Upper Tribunal (Immigration and asylum chamber), 2009-07-20, [2009] UKAIT 28 (ZC and Others (Risk, illegal exit, loan sharks))

JurisdictionUK Non-devolved
JudgeDr R Kekic
StatusReported
Date20 July 2009
Published date20 July 2009
CourtUpper Tribunal (Immigration and Asylum Chamber)
Hearing Date27 February 2009
Subject MatterRisk, illegal exit, loan sharks
Appeal Number[2009] UKAIT 28

ZC & Others (Risk - illegal exit – loan sharks) China CG [2009] UKAIT 00028


Asylum and Immigration Tribunal


THE IMMIGRATION ACTS



Heard at Field House


On 27 February 2009







Before


Senior Immigration Judge Kekić


Between

ZC

JW

YW

Appellants


and


Secretary of State for the Home Department

Respondent


Representation:

For the Appellant: Mr B Bedford, Counsel instructed by Sultan Lloyd Solicitors

For the Respondent: Mr N Smart, Home Office Presenting Officer



(1) Individuals returning to China after having made unsuccessful claims for asylum are not reasonably likely to be imprisoned or subjected to administrative detention for having left China unlawfully; LJ (China – Prison Conditions) China [2005] UKIAT 00099 upheld.

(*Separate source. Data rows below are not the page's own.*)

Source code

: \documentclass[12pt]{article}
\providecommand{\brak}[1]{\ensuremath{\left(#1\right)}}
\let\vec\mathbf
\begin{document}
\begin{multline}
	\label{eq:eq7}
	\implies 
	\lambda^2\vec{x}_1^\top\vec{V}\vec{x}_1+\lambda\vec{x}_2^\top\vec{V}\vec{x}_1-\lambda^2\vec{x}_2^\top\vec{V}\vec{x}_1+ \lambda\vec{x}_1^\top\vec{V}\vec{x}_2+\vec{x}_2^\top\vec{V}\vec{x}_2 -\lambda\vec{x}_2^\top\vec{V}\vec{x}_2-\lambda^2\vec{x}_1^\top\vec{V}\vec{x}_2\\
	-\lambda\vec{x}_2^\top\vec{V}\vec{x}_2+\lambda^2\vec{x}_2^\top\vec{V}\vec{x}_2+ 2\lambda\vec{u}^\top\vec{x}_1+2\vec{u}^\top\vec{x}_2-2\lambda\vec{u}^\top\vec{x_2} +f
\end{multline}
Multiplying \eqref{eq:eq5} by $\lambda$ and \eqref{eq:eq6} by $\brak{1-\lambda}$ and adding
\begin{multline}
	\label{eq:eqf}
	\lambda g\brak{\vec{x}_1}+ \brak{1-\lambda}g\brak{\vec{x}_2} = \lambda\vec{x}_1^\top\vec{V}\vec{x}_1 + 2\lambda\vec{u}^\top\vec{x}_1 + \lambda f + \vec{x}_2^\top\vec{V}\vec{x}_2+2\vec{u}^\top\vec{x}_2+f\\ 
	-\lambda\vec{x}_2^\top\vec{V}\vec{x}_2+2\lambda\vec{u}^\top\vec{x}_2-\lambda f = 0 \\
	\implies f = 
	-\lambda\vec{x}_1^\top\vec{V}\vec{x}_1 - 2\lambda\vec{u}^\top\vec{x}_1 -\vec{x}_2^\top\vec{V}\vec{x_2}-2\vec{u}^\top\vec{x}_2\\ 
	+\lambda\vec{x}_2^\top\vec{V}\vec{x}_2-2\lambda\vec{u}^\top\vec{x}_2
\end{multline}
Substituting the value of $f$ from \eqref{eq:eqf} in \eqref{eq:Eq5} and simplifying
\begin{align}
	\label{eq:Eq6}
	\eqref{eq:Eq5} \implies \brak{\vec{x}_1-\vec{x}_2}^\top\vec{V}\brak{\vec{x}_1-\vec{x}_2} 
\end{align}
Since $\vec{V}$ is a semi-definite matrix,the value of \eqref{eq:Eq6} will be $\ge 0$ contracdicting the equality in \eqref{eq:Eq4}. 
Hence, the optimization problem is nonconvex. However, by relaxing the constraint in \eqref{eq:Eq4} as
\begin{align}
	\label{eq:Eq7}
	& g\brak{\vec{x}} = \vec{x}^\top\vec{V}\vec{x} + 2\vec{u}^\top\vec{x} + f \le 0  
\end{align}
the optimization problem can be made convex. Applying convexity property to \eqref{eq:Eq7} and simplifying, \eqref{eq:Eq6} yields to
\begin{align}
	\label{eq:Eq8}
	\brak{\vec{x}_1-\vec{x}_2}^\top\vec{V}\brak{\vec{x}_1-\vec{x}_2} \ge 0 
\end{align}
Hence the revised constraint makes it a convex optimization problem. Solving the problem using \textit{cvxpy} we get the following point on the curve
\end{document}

Those able to provide the authorities with information on loan sharks or snake heads are even less likely to be at risk of prosecution.


(2) The evidence does not establish that failed asylum seekers indebted to loan sharks will come to harm on return to China; the information on loan sharks in HL (Risk – Return – Snakeheads) China CG [2002] UKIAT 03683 is still applicable.


DETERMINATION AND REASONS



  1. This is the reconsideration of the appeals of the appellants, a family unit of mother and twin children born on 11 August 1968 and 9 October 1991 respectively. All are citizens of China.


  1. The appellants claim to have left China via Beijing airport for Holland in March 2008. They then arrived illegally in the UK on an unspecified date in April. They claimed asylum on 27 June 2008. Their applications were refused on 17 July 2008 and a decision to remove them from the UK was made on the same date.


  1. The appellants gave notice of appeal under s. 82(1) of the Nationality, Immigration and Asylum Act 2002 on 4 August 2008.


  1. The appeals came before Immigration Judge Pacey at Birmingham on 19 September 2008. She heard oral evidence from the first appellant and in a determination promulgated on 29 September allowed the appeals. The Immigration Judge found that the appellants were members of a particular social group, that they would be at risk from loan sharks in their home area due to gambling debts incurred by the first appellant’s husband, that they could internally relocate but that because the background material indicated that illegal exit was punishable by imprisonment, “this might happen to the first appellant” and the appeals therefore had to succeed on asylum grounds.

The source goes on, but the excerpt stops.